### WORK ITEM
Keep each line of the material that includes "Integrated", and leave out the rest.

### SUPPLIED RECORDS
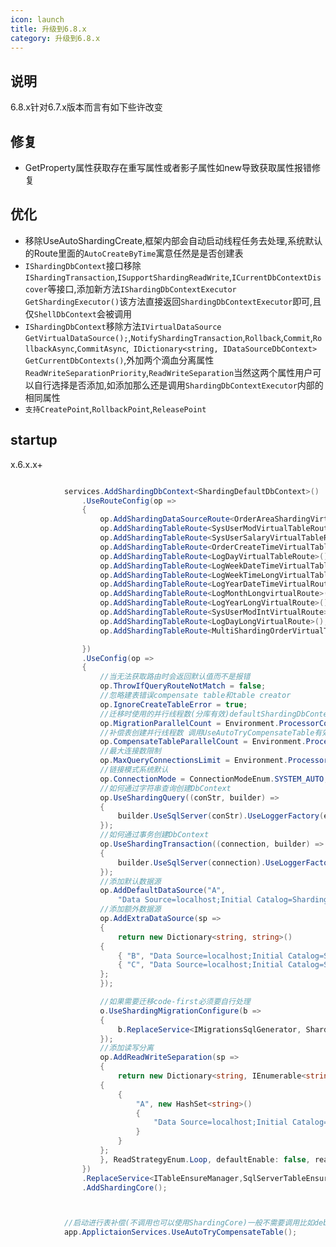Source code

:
 ```yaml
---
icon: launch
title: 升级到6.8.x
category: 升级到6.8.x
---
```


## 说明
6.8.x针对6.7.x版本而言有如下些许改变

## 修复
- GetProperty属性获取存在重写属性或者影子属性如new导致获取属性报错修复

## 优化
-  移除UseAutoShardingCreate,框架内部会自动启动线程任务去处理,系统默认的Route里面的`AutoCreateByTime`寓意任然是是否创建表
- `IShardingDbContext`接口移除 `IShardingTransaction`,`ISupportShardingReadWrite`,`ICurrentDbContextDiscover`等接口,添加新方法`IShardingDbContextExecutor GetShardingExecutor()`该方法直接返回`ShardingDbContextExecutor`即可,且仅`ShellDbContext`会被调用
- `IShardingDbContext`移除方法`IVirtualDataSource GetVirtualDataSource();`,`NotifyShardingTransaction`,`Rollback`,`Commit`,`RollbackAsync`,`CommitAsync`,` IDictionary<string, IDataSourceDbContext> GetCurrentDbContexts()`,外加两个滴血分离属性`ReadWriteSeparationPriority`,`ReadWriteSeparation`当然这两个属性用户可以自行选择是否添加,如添加那么还是调用`ShardingDbContextExecutor`内部的相同属性
- `支持CreatePoint`,`RollbackPoint`,`ReleasePoint`



## startup
x.6.x.x+
```csharp

            services.AddShardingDbContext<ShardingDefaultDbContext>()
                .UseRouteConfig(op =>
                {
                    op.AddShardingDataSourceRoute<OrderAreaShardingVirtualDataSourceRoute>();
                    op.AddShardingTableRoute<SysUserModVirtualTableRoute>();
                    op.AddShardingTableRoute<SysUserSalaryVirtualTableRoute>();
                    op.AddShardingTableRoute<OrderCreateTimeVirtualTableRoute>();
                    op.AddShardingTableRoute<LogDayVirtualTableRoute>();
                    op.AddShardingTableRoute<LogWeekDateTimeVirtualTableRoute>();
                    op.AddShardingTableRoute<LogWeekTimeLongVirtualTableRoute>();
                    op.AddShardingTableRoute<LogYearDateTimeVirtualRoute>();
                    op.AddShardingTableRoute<LogMonthLongvirtualRoute>();
                    op.AddShardingTableRoute<LogYearLongVirtualRoute>();
                    op.AddShardingTableRoute<SysUserModIntVirtualRoute>();
                    op.AddShardingTableRoute<LogDayLongVirtualRoute>();
                    op.AddShardingTableRoute<MultiShardingOrderVirtualTableRoute>();

                })
                .UseConfig(op =>
                {
                    //当无法获取路由时会返回默认值而不是报错
                    op.ThrowIfQueryRouteNotMatch = false;
                    //忽略建表错误compensate table和table creator
                    op.IgnoreCreateTableError = true;
                    //迁移时使用的并行线程数(分库有效)defaultShardingDbContext.Database.Migrate()
                    op.MigrationParallelCount = Environment.ProcessorCount;
                    //补偿表创建并行线程数 调用UseAutoTryCompensateTable有效
                    op.CompensateTableParallelCount = Environment.ProcessorCount;
                    //最大连接数限制
                    op.MaxQueryConnectionsLimit = Environment.ProcessorCount;
                    //链接模式系统默认
                    op.ConnectionMode = ConnectionModeEnum.SYSTEM_AUTO;
                    //如何通过字符串查询创建DbContext
                    op.UseShardingQuery((conStr, builder) =>
                    {
                        builder.UseSqlServer(conStr).UseLoggerFactory(efLogger);
                    });
                    //如何通过事务创建DbContext
                    op.UseShardingTransaction((connection, builder) =>
                    {
                        builder.UseSqlServer(connection).UseLoggerFactory(efLogger);
                    });
                    //添加默认数据源
                    op.AddDefaultDataSource("A",
                        "Data Source=localhost;Initial Catalog=ShardingCoreDBA;Integrated Security=True;");
                    //添加额外数据源
                    op.AddExtraDataSource(sp =>
                    {
                        return new Dictionary<string, string>()
                    {
                        { "B", "Data Source=localhost;Initial Catalog=ShardingCoreDBB;Integrated Security=True;" },
                        { "C", "Data Source=localhost;Initial Catalog=ShardingCoreDBC;Integrated Security=True;" },
                    };
                    });

                    //如果需要迁移code-first必须要自行处理
                    o.UseShardingMigrationConfigure(b =>
                    {
                        b.ReplaceService<IMigrationsSqlGenerator, ShardingSqlServerMigrationsSqlGenerator>();
                    });
                    //添加读写分离
                    op.AddReadWriteSeparation(sp =>
                    {
                        return new Dictionary<string, IEnumerable<string>>()
                    {
                        {
                            "A", new HashSet<string>()
                            {
                                "Data Source=localhost;Initial Catalog=ShardingCoreDBB;Integrated Security=True;"
                            }
                        }
                    };
                    }, ReadStrategyEnum.Loop, defaultEnable: false, readConnStringGetStrategy: ReadConnStringGetStrategyEnum.LatestEveryTime);
                })
                .ReplaceService<ITableEnsureManager,SqlServerTableEnsureManager>()
                .AddShardingCore();



            //启动进行表补偿(不调用也可以使用ShardingCore)一般不需要调用比如debug的时候缺表了可以选择调用
            app.ApplictaionServices.UseAutoTryCompensateTable();

```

### YOUR SOLUTION
                        "Data Source=localhost;Initial Catalog=ShardingCoreDBA;Integrated Security=True;");
                        { "B", "Data Source=localhost;Initial Catalog=ShardingCoreDBB;Integrated Security=True;" },
                        { "C", "Data Source=localhost;Initial Catalog=ShardingCoreDBC;Integrated Security=True;" },
                                "Data Source=localhost;Initial Catalog=ShardingCoreDBB;Integrated Security=True;"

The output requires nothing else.